The profit in comfort and correctness is certainly price it for small knowledge units. For bigger knowledge units, proceed utilizing JOIN. As all the time, there’s no silver bullet.

Issues this weblog submit didn’t examine

A couple of issues weren’t investigated by this weblog submit, together with:

  • The serialisation overhead within the server. Strange JDBC ResultSet are likely to revenue from a binary community protocol between server and shopper. With JSON or XML, that advantage of protocol compactness goes away, and a scientific overhead is produced. To what extent this performs a job has not been investigated.
  • The identical is true on the shopper aspect, the place nested JSON or XML paperwork must be deserialised. Whereas the next VisualVM screenshot reveals that there’s some overhead, it’s not important in comparison with the execution time. Additionally, it isn’t a major quantity extra overhead than what jOOQ already produces when mapping between ResultSet and jOOQ knowledge constructions. I imply, clearly, utilizing JDBC straight will be sooner in the event you’re doing it proper, however then you definately take away all of the comfort jOOQ creates.
Evaluating time it takes to deserialise outcome (4.7%) vs execute question (92%)

Benchmark code

Lastly, do you have to want to reproduce this benchmark, or adapt it to your individual wants, right here’s the code.

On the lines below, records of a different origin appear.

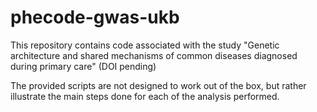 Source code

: # phecode-gwas-ukb

This repository contains code associated with the study "Genetic architecture and shared mechanisms of common diseases diagnosed during primary care" (DOI pending)

The provided scripts are not designed to work out of the box, but rather illustrate the main steps done for each of the analysis performed.

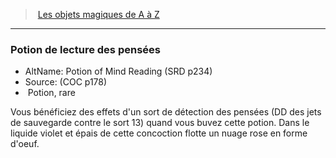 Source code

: ﻿---
!MagicItem
Type: Potion
Rarity: rare
Id: magicitems_az_hd.md#potion-de-lecture-des-pensées
ParentLink: magicitems_az_hd.md#les-objets-magiques-de-a-à-z
Name: Potion de lecture des pensées
ParentName: Les objets magiques de A à Z
NameLevel: 3
AltName: Potion of Mind Reading (SRD p234)
Source: (COC p178)
Attributes:
  Name: Potion de lecture des pensées
  Markdown: >+
    ### <!--Name-->Potion de lecture des pensées<!--/Name-->


    - AltName: <!--AltName-->Potion of Mind Reading (SRD p234)<!--/AltName-->

    - Source: <!--Source-->(COC p178)<!--/Source-->

    -  <!--Type-->Potion<!--/Type-->, <!--Rarity-->rare<!--/Rarity-->


    Vous bénéficiez des effets d'un sort de détection des pensées (DD des jets de sauvegarde contre le sort 13) quand vous buvez cette potion. Dans le liquide violet et épais de cette concoction flotte un nuage rose en forme d'oeuf.

  AltName: Potion of Mind Reading (SRD p234)
  Source: (COC p178)
  Type: Potion
  Rarity: rare
AttributesDictionary: >+
  Name: Potion de lecture des pensées

  Markdown: >+

    ### <!--Name-->Potion de lecture des pensées<!--/Name-->





    - AltName: <!--AltName-->Potion of Mind Reading (SRD p234)<!--/AltName-->



    - Source: <!--Source-->(COC p178)<!--/Source-->



    -  <!--Type-->Potion<!--/Type-->, <!--Rarity-->rare<!--/Rarity-->





    Vous bénéficiez des effets d'un sort de détection des pensées (DD des jets de sauvegarde contre le sort 13) quand vous buvez cette potion. Dans le liquide violet et épais de cette concoction flotte un nuage rose en forme d'oeuf.



  AltName: Potion of Mind Reading (SRD p234)

  Source: (COC p178)

  Type: Potion

  Rarity: rare

---
> [Les objets magiques de A à Z](hd_magicitems_az_les_objets_magiques_de_a_a_z.md)

---

### Potion de lecture des pensées

- AltName: Potion of Mind Reading (SRD p234)
- Source: (COC p178)
-  Potion, rare

Vous bénéficiez des effets d'un sort de détection des pensées (DD des jets de sauvegarde contre le sort 13) quand vous buvez cette potion. Dans le liquide violet et épais de cette concoction flotte un nuage rose en forme d'oeuf.

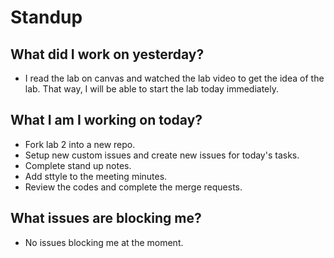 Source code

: # Standup
## What did I work on yesterday?
- I read the lab on canvas and watched the lab video to get the idea of the lab. That way, I will be able to start the lab today immediately.

## What I am I working on today?
- Fork lab 2 into a new repo.
- Setup new custom issues and create new issues for today's tasks.
- Complete stand up notes.
- Add sttyle to the meeting minutes.
- Review the codes and complete the merge requests.

## What issues are blocking me?
- No issues blocking me at the moment. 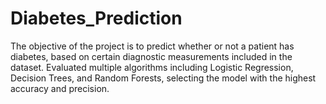 # Diabetes_Prediction
The objective of the project is to predict whether or not a patient has diabetes, based on certain diagnostic measurements included in the dataset.  Evaluated multiple algorithms including Logistic Regression, Decision Trees, and Random Forests, selecting the model with the highest accuracy and precision. 
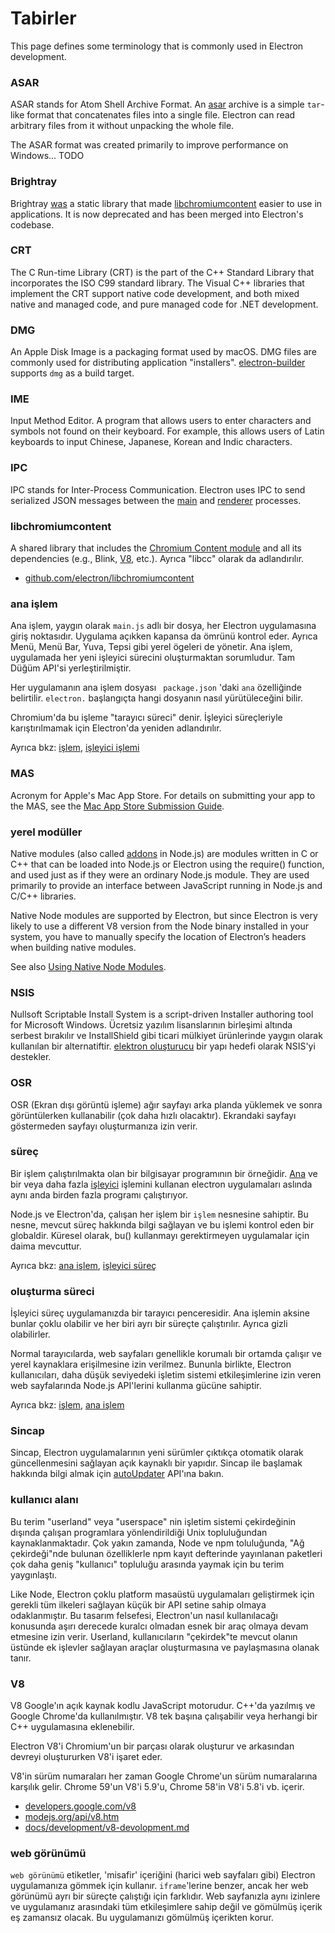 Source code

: # Tabirler

This page defines some terminology that is commonly used in Electron development.

### ASAR

ASAR stands for Atom Shell Archive Format. An [asar](https://github.com/electron/asar) archive is a simple `tar`-like format that concatenates files into a single file. Electron can read arbitrary files from it without unpacking the whole file.

The ASAR format was created primarily to improve performance on Windows... TODO

### Brightray

Brightray [was](https://github.com/electron-archive/brightray) a static library that made [libchromiumcontent](#libchromiumcontent) easier to use in applications. It is now deprecated and has been merged into Electron's codebase.

### CRT

The C Run-time Library (CRT) is the part of the C++ Standard Library that incorporates the ISO C99 standard library. The Visual C++ libraries that implement the CRT support native code development, and both mixed native and managed code, and pure managed code for .NET development.

### DMG

An Apple Disk Image is a packaging format used by macOS. DMG files are commonly used for distributing application "installers". [electron-builder](https://github.com/electron-userland/electron-builder) supports `dmg` as a build target.

### IME

Input Method Editor. A program that allows users to enter characters and symbols not found on their keyboard. For example, this allows users of Latin keyboards to input Chinese, Japanese, Korean and Indic characters.

### IPC

IPC stands for Inter-Process Communication. Electron uses IPC to send serialized JSON messages between the [main](#main-process) and [renderer](#renderer-process) processes.

### libchromiumcontent

A shared library that includes the [Chromium Content module](https://www.chromium.org/developers/content-module) and all its dependencies (e.g., Blink, [V8](#v8), etc.). Ayrıca "libcc" olarak da adlandırılır.

- [github.com/electron/libchromiumcontent](https://github.com/electron/libchromiumcontent)

### ana işlem

Ana işlem, yaygın olarak `main.js` adlı bir dosya, her Electron uygulamasına giriş noktasıdır. Uygulama açıkken kapansa da ömrünü kontrol eder. Ayrıca Menü, Menü Bar, Yuva, Tepsi gibi yerel ögeleri de yönetir. Ana işlem, uygulamada her yeni işleyici sürecini oluşturmaktan sorumludur. Tam Düğüm API'si yerleştirilmiştir.

Her uygulamanın ana işlem dosyası ` package.json` 'daki `ana` özelliğinde belirtilir. ` electron. ` başlangıçta hangi dosyanın nasıl yürütüleceğini bilir.

Chromium'da bu işleme "tarayıcı süreci" denir. İşleyici süreçleriyle karıştırılmamak için Electron'da yeniden adlandırılır.

Ayrıca bkz: [işlem](#process), [işleyici işlemi](#renderer-process)

### MAS

Acronym for Apple's Mac App Store. For details on submitting your app to the MAS, see the [Mac App Store Submission Guide](tutorial/mac-app-store-submission-guide.md).

### yerel modüller

Native modules (also called [addons](https://nodejs.org/api/addons.html) in Node.js) are modules written in C or C++ that can be loaded into Node.js or Electron using the require() function, and used just as if they were an ordinary Node.js module. They are used primarily to provide an interface between JavaScript running in Node.js and C/C++ libraries.

Native Node modules are supported by Electron, but since Electron is very likely to use a different V8 version from the Node binary installed in your system, you have to manually specify the location of Electron’s headers when building native modules.

See also [Using Native Node Modules](tutorial/using-native-node-modules.md).

### NSIS

Nullsoft Scriptable Install System is a script-driven Installer authoring tool for Microsoft Windows. Ücretsiz yazılım lisanslarının birleşimi altında serbest bırakılır ve InstallShield gibi ticari mülkiyet ürünlerinde yaygın olarak kullanılan bir alternatiftir. [elektron oluşturucu](https://github.com/electron-userland/electron-builder) bir yapı hedefi olarak NSIS'yi destekler.

### OSR

OSR (Ekran dışı görüntü işleme) ağır sayfayı arka planda yüklemek ve sonra görüntülerken kullanabilir (çok daha hızlı olacaktır). Ekrandaki sayfayı göstermeden sayfayı oluşturmanıza izin verir.

### süreç

Bir işlem çalıştırılmakta olan bir bilgisayar programının bir örneğidir. [Ana](#main-process) ve bir veya daha fazla [işleyici](#renderer-process) işlemini kullanan electron uygulamaları aslında aynı anda birden fazla programı çalıştırıyor.

Node.js ve Electron'da, çalışan her işlem bir `işlem` nesnesine sahiptir. Bu nesne, mevcut süreç hakkında bilgi sağlayan ve bu işlemi kontrol eden bir globaldir. Küresel olarak, bu() kullanmayı gerektirmeyen uygulamalar için daima mevcuttur.

Ayrıca bkz: [ana işlem](#main-process), [işleyici süreç](#renderer-process)

### oluşturma süreci

İşleyici süreç uygulamanızda bir tarayıcı penceresidir. Ana işlemin aksine bunlar çoklu olabilir ve her biri ayrı bir süreçte çalıştırılır. Ayrıca gizli olabilirler.

Normal tarayıcılarda, web sayfaları genellikle korumalı bir ortamda çalışır ve yerel kaynaklara erişilmesine izin verilmez. Bununla birlikte, Electron kullanıcıları, daha düşük seviyedeki işletim sistemi etkileşimlerine izin veren web sayfalarında Node.js API'lerini kullanma gücüne sahiptir.

Ayrıca bkz: [işlem](#process), [ana işlem](#main-process)

### Sincap

Sincap, Electron uygulamalarının yeni sürümler çıktıkça otomatik olarak güncellenmesini sağlayan açık kaynaklı bir yapıdır. Sincap ile başlamak hakkında bilgi almak için [autoUpdater](api/auto-updater.md) API'ına bakın.

### kullanıcı alanı

Bu terim "userland" veya "userspace" nin işletim sistemi çekirdeğinin dışında çalışan programlara yönlendirildiği Unix topluluğundan kaynaklanmaktadır. Çok yakın zamanda, Node ve npm toluluğunda, "Ağ çekirdeği"nde bulunan özelliklerle npm kayıt defterinde yayınlanan paketleri çok daha geniş "kullanıcı" topluluğu arasında yaymak için bu terim yaygınlaştı.

Like Node, Electron çoklu platform masaüstü uygulamaları geliştirmek için gerekli tüm ilkeleri sağlayan küçük bir API setine sahip olmaya odaklanmıştır. Bu tasarım felsefesi, Electron'un nasıl kullanılacağı konusunda aşırı derecede kuralcı olmadan esnek bir araç olmaya devam etmesine izin verir. Userland, kullanıcıların "çekirdek"te mevcut olanın üstünde ek işlevler sağlayan araçlar oluşturmasına ve paylaşmasına olanak tanır.

### V8

V8 Google'ın açık kaynak kodlu JavaScript motorudur. C++'da yazılmış ve Google Chrome'da kullanılmıştır. V8 tek başına çalışabilir veya herhangi bir C++ uygulamasına eklenebilir.

Electron V8'i Chromium'un bir parçası olarak oluşturur ve arkasından devreyi oluştururken V8'i işaret eder.

V8'in sürüm numaraları her zaman Google Chrome'un sürüm numaralarına karşılık gelir. Chrome 59'un V8'i 5.9'u, Chrome 58'in V8'i 5.8'i vb. içerir.

- [developers.google.com/v8](https://developers.google.com/v8)
- [modejs.org/api/v8.htm](https://nodejs.org/api/v8.html)
- [docs/development/v8-devolopment.md](development/v8-development.md)

### web görünümü

`web görünümü` etiketler, 'misafir' içeriğini (harici web sayfaları gibi) Electron uygulamanıza gömmek için kullanır. `iframe`'lerine benzer, ancak her web görünümü ayrı bir süreçte çalıştığı için farklıdır. Web sayfanızla aynı izinlere ve uygulamanız arasındaki tüm etkileşimlere sahip değil ve gömülmüş içerik eş zamansız olacak. Bu uygulamanızı gömülmüş içerikten korur. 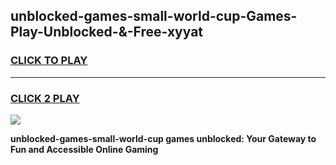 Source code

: 
## unblocked-games-small-world-cup-Games-Play-Unblocked-&-Free-xyyat
<h3>
<a href="https://premium76.site?title=unblocked-games-small-world-cup&ref=24A">CLICK TO PLAY</a></h3>
<hr>

<h3>
<a href="https://premium76.site?title=unblocked-games-small-world-cup&ref=24A">CLICK 2 PLAY</a>
  
</h3>

<a href="https://premium76.site?title=unblocked-games-small-world-cup&ref=24A"><img src="https://clearcache.store/games.png"></a>


**unblocked-games-small-world-cup games unblocked: Your Gateway to Fun and Accessible Online Gaming**
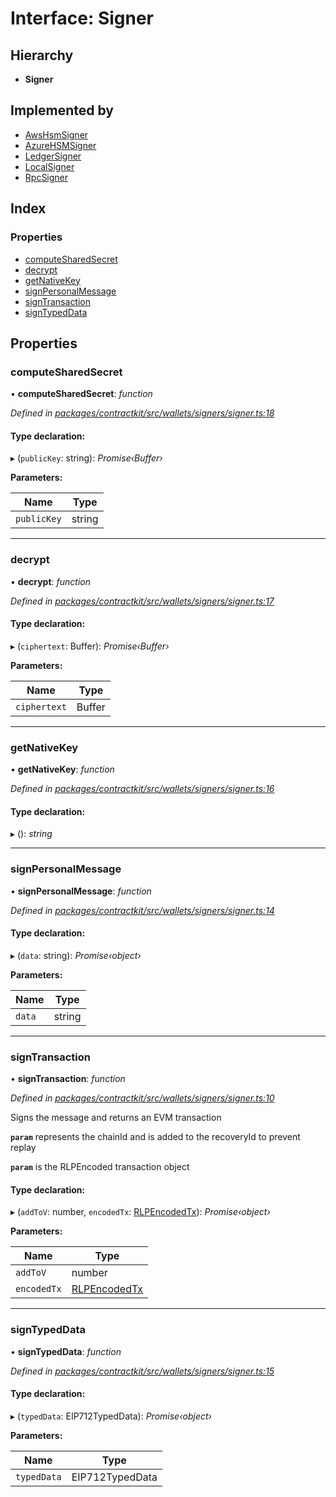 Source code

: # Interface: Signer

## Hierarchy

* **Signer**

## Implemented by

* [AwsHsmSigner](../classes/_wallets_signers_aws_hsm_signer_.awshsmsigner.md)
* [AzureHSMSigner](../classes/_wallets_signers_azure_hsm_signer_.azurehsmsigner.md)
* [LedgerSigner](../classes/_wallets_signers_ledger_signer_.ledgersigner.md)
* [LocalSigner](../classes/_wallets_signers_local_signer_.localsigner.md)
* [RpcSigner](../classes/_wallets_signers_rpc_signer_.rpcsigner.md)

## Index

### Properties

* [computeSharedSecret](_wallets_signers_signer_.signer.md#computesharedsecret)
* [decrypt](_wallets_signers_signer_.signer.md#decrypt)
* [getNativeKey](_wallets_signers_signer_.signer.md#getnativekey)
* [signPersonalMessage](_wallets_signers_signer_.signer.md#signpersonalmessage)
* [signTransaction](_wallets_signers_signer_.signer.md#signtransaction)
* [signTypedData](_wallets_signers_signer_.signer.md#signtypeddata)

## Properties

###  computeSharedSecret

• **computeSharedSecret**: *function*

*Defined in [packages/contractkit/src/wallets/signers/signer.ts:18](https://github.com/celo-org/celo-monorepo/blob/master/packages/contractkit/src/wallets/signers/signer.ts#L18)*

#### Type declaration:

▸ (`publicKey`: string): *Promise‹Buffer›*

**Parameters:**

Name | Type |
------ | ------ |
`publicKey` | string |

___

###  decrypt

• **decrypt**: *function*

*Defined in [packages/contractkit/src/wallets/signers/signer.ts:17](https://github.com/celo-org/celo-monorepo/blob/master/packages/contractkit/src/wallets/signers/signer.ts#L17)*

#### Type declaration:

▸ (`ciphertext`: Buffer): *Promise‹Buffer›*

**Parameters:**

Name | Type |
------ | ------ |
`ciphertext` | Buffer |

___

###  getNativeKey

• **getNativeKey**: *function*

*Defined in [packages/contractkit/src/wallets/signers/signer.ts:16](https://github.com/celo-org/celo-monorepo/blob/master/packages/contractkit/src/wallets/signers/signer.ts#L16)*

#### Type declaration:

▸ (): *string*

___

###  signPersonalMessage

• **signPersonalMessage**: *function*

*Defined in [packages/contractkit/src/wallets/signers/signer.ts:14](https://github.com/celo-org/celo-monorepo/blob/master/packages/contractkit/src/wallets/signers/signer.ts#L14)*

#### Type declaration:

▸ (`data`: string): *Promise‹object›*

**Parameters:**

Name | Type |
------ | ------ |
`data` | string |

___

###  signTransaction

• **signTransaction**: *function*

*Defined in [packages/contractkit/src/wallets/signers/signer.ts:10](https://github.com/celo-org/celo-monorepo/blob/master/packages/contractkit/src/wallets/signers/signer.ts#L10)*

Signs the message and returns an EVM transaction

**`param`** represents the chainId and is added to the recoveryId to prevent replay

**`param`** is the RLPEncoded transaction object

#### Type declaration:

▸ (`addToV`: number, `encodedTx`: [RLPEncodedTx](_utils_signing_utils_.rlpencodedtx.md)): *Promise‹object›*

**Parameters:**

Name | Type |
------ | ------ |
`addToV` | number |
`encodedTx` | [RLPEncodedTx](_utils_signing_utils_.rlpencodedtx.md) |

___

###  signTypedData

• **signTypedData**: *function*

*Defined in [packages/contractkit/src/wallets/signers/signer.ts:15](https://github.com/celo-org/celo-monorepo/blob/master/packages/contractkit/src/wallets/signers/signer.ts#L15)*

#### Type declaration:

▸ (`typedData`: EIP712TypedData): *Promise‹object›*

**Parameters:**

Name | Type |
------ | ------ |
`typedData` | EIP712TypedData |

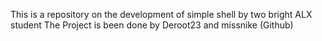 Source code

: This is a repository on the development of simple shell by two bright ALX student
The Project is been done by Deroot23 and missnike (Github)
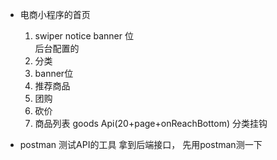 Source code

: - 电商小程序的首页
    1. swiper notice banner 位  
      后台配置的 
    2. 分类   
    3. banner位
    4. 推荐商品
    5. 团购
    6. 砍价
    7. 商品列表  goods  Api(20+page+onReachBottom)  分类挂钩

- postman
    测试API的工具 拿到后端接口， 先用postman测一下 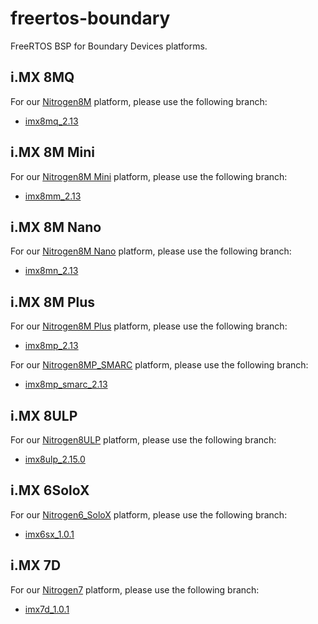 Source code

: freertos-boundary
=================

FreeRTOS BSP for Boundary Devices platforms.

i.MX 8MQ
--------

For our [Nitrogen8M][nitrogen8m] platform, please use the following branch:
* [imx8mq_2.13][branch-8mq]

i.MX 8M Mini
------------

For our [Nitrogen8M Mini][nitrogen8mm] platform, please use the following branch:
* [imx8mm_2.13][branch-8mm]

i.MX 8M Nano
------------

For our [Nitrogen8M Nano][nitrogen8mn] platform, please use the following branch:
* [imx8mn_2.13][branch-8mn]

i.MX 8M Plus
------------

For our [Nitrogen8M Plus][nitrogen8mp] platform, please use the following branch:
* [imx8mp_2.13][branch-8mp]

For our [Nitrogen8MP_SMARC][nitrogen8mp-smarc] platform, please use the following branch:
* [imx8mp_smarc_2.13][branch-8mp-smarc]

i.MX 8ULP
---------

For our [Nitrogen8ULP][nitrogen8ulp] platform, please use the following branch:
* [imx8ulp_2.15.0][branch-8ulp]

i.MX 6SoloX
-----------

For our [Nitrogen6_SoloX][nitrogen6sx] platform, please use the following branch:
* [imx6sx_1.0.1][branch-6sx]

i.MX 7D
-------

For our [Nitrogen7][nitrogen7] platform, please use the following branch:
* [imx7d_1.0.1][branch-7d]

[nitrogen6sx]: https://boundarydevices.com/product/nit6_solox-imx6/ "Nitrogen6 SoloX"
[nitrogen7]: https://boundarydevices.com/product/nitrogen7/ "Nitrogen7"
[nitrogen8m]: https://boundarydevices.com/product/nitrogen8m/ "Nitrogen8M"
[nitrogen8mm]: https://boundarydevices.com/product/nitrogen8m-mini/ "Nitrogen8M Mini"
[nitrogen8mn]: https://boundarydevices.com/product/nitrogen8m-nano/ "Nitrogen8M Nano"
[nitrogen8mp]: https://boundarydevices.com/product/nitrogen8m-plus-som/ "Nitrogen8M Plus"
[nitrogen8mp-smarc]: https://boundarydevices.com/product/nitrogen8m-plus-smarc/ "Nitrogen8MP SMARC"
[nitrogen8ulp]: https://boundarydevices.com/product/nitrogen8ulp-som/ "Nitrogen8ULP SOM"
[branch-6sx]: https://github.com/boundarydevices/freertos-boundary/tree/imx6sx_1.0.1 "i.MX6SoloX 1.0.1 branch"
[branch-7d]: https://github.com/boundarydevices/freertos-boundary/tree/imx7d_1.0.1 "i.MX7D 1.0.1 branch"
[branch-8mq]: https://github.com/boundarydevices/freertos-boundary/tree/imx8mq_2.13 "i.MX8MQ 2.13 branch"
[branch-8mm]: https://github.com/boundarydevices/freertos-boundary/tree/imx8mm_2.13 "i.MX8M Mini 2.13 branch"
[branch-8mn]: https://github.com/boundarydevices/freertos-boundary/tree/imx8mn_2.13 "i.MX8M Nano 2.13 branch"
[branch-8mp]: https://github.com/boundarydevices/freertos-boundary/tree/imx8mp_2.13 "i.MX8M Plus 2.13 branch"
[branch-8mp-smarc]: https://github.com/boundarydevices/freertos-boundary/tree/imx8mp_smarc_2.13 "i.MX8M Plus SMARC 2.13 branch"
[branch-8ulp]: https://github.com/boundarydevices/freertos-boundary/tree/imx8ulp_2.15.0 "i.MX8ULP 2.15.0 branch"
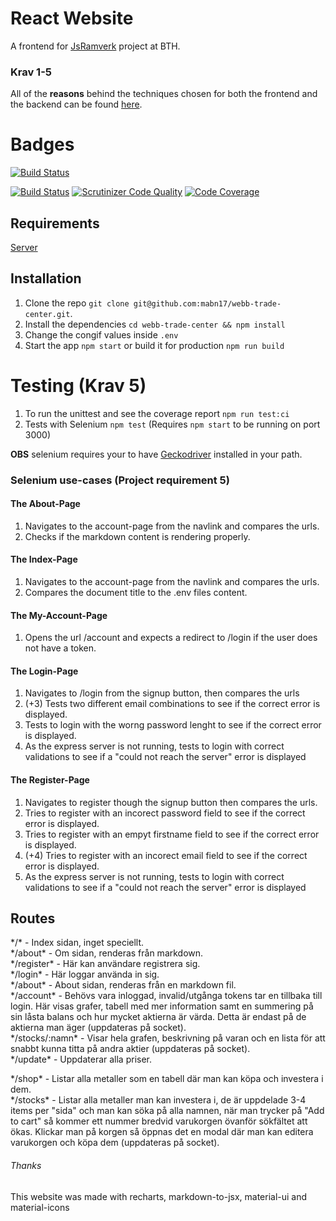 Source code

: # React Website
A frontend for [JsRamverk](https://jsramverk.me) project at BTH.  

### Krav 1-5
All of the **reasons** behind the techniques chosen for both the frontend and the backend can be found [here](https://gist.github.com/mabn17/6d6016b1e5bce632f8cbdf7a29013fad).  

# Badges
[![Build Status](https://travis-ci.org/mabn17/webb-trade-center.svg?branch=master)](https://travis-ci.org/mabn17/webb-trade-center)

[![Build Status](https://scrutinizer-ci.com/g/mabn17/webb-trade-center/badges/build.png?b=master)](https://scrutinizer-ci.com/g/mabn17/webb-trade-center/build-status/master) [![Scrutinizer Code Quality](https://scrutinizer-ci.com/g/mabn17/webb-trade-center/badges/quality-score.png?b=master)](https://scrutinizer-ci.com/g/mabn17/webb-trade-center/?branch=master) [![Code Coverage](https://scrutinizer-ci.com/g/mabn17/webb-trade-center/badges/coverage.png?b=master)](https://scrutinizer-ci.com/g/mabn17/webb-trade-center/?branch=master)

## Requirements
[Server](https://github.com/mabn17/server-webb-trade-center)

## Installation
1. Clone the repo `git clone git@github.com:mabn17/webb-trade-center.git`.
2. Install the dependencies `cd webb-trade-center && npm install`
3. Change the congif values inside `.env`
3. Start the app `npm start` or build it for production `npm run build`

# Testing (Krav 5)
1. To run the unittest and see the coverage report `npm run test:ci`
2. Tests with Selenium `npm test` (Requires `npm start` to be running on port 3000)

**OBS** selenium requires your to have [Geckodriver](https://github.com/mozilla/geckodriver/releases) installed in your path.

### Selenium use-cases (Project requirement 5)
#### The About-Page
1. Navigates to the account-page from the navlink and compares the urls.
2. Checks if the markdown content is rendering properly.

#### The Index-Page
1. Navigates to the account-page from the navlink and compares the urls.
2. Compares the document title to the .env files content.

#### The My-Account-Page
1. Opens the url /account and expects a redirect to /login if the user does not have a token.

#### The Login-Page
1. Navigates to /login from the signup button, then compares the urls
2. (+3) Tests two different email combinations to see if the correct error is displayed.
4. Tests to login with the worng password lenght to see if the correct error is displayed.
5. As the express server is not running, tests to login with correct validations to see if a "could not reach the server" error is displayed

#### The Register-Page
1. Navigates to register though the signup button then compares the urls.
2. Tries to register with an incorect password field to see if the correct error is displayed.
3. Tries to register with an empyt firstname field to see if the correct error is displayed.
3. (+4) Tries to register with an incorect email field to see if the correct error is displayed.
5. As the express server is not running, tests to login with correct validations to see if a "could not reach the server" error is displayed


## Routes
\*/\* - Index sidan, inget speciellt.  
\*/about\* - Om sidan, renderas från markdown.  
\*/register\* - Här kan användare registrera sig.  
\*/login\* - Här loggar använda in sig.  
\*/about\* - About sidan, renderas från en markdown fil.  
\*/account\* - Behövs vara inloggad, invalid/utgånga tokens tar en tillbaka till login. Här visas grafer, tabell med mer information samt en summering på sin låsta balans och hur mycket aktierna är värda. Detta är endast på de aktierna man äger (uppdateras på socket).  
\*/stocks/:namn\* - Visar hela grafen, beskrivning på varan och en lista för att snabbt kunna titta på andra aktier (uppdateras på socket).  
\*/update\* - Uppdaterar alla priser.  

\*/shop\* - Listar alla metaller som en tabell där man kan köpa och investera i dem.  
\*/stocks\* - Listar alla metaller man kan investera i, de är uppdelade 3-4 items per "sida" och man kan söka på alla namnen, när man trycker på "Add to cart" så kommer ett nummer bredvid varukorgen övanför sökfältet att ökas. Klickar man på korgen så öppnas det en modal där man kan editera varukorgen och köpa dem (uppdateras på socket).


###### Thanks
This website was made with recharts, markdown-to-jsx, material-ui and material-icons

I’ve used JMH for the benchmark. Whereas that is clearly not a “micro benchmark,” I like JMH’s method to benchmarking, together with:

  • Straightforward configuration
  • Warmup penalty is eliminated by doing warmup iterations
  • Statistics are collected to deal with outlier results

Clearly, all of the model use jOOQ for question constructing, execution, mapping, to attain truthful and significant outcomes. It might be potential to make use of JDBC straight within the non-MULTISET approaches, however that wouldn’t be a good comparability of ideas.

The benchmark assumes availability of a SAKILA database occasion, in addition to generated code, much like this jOOQ demo.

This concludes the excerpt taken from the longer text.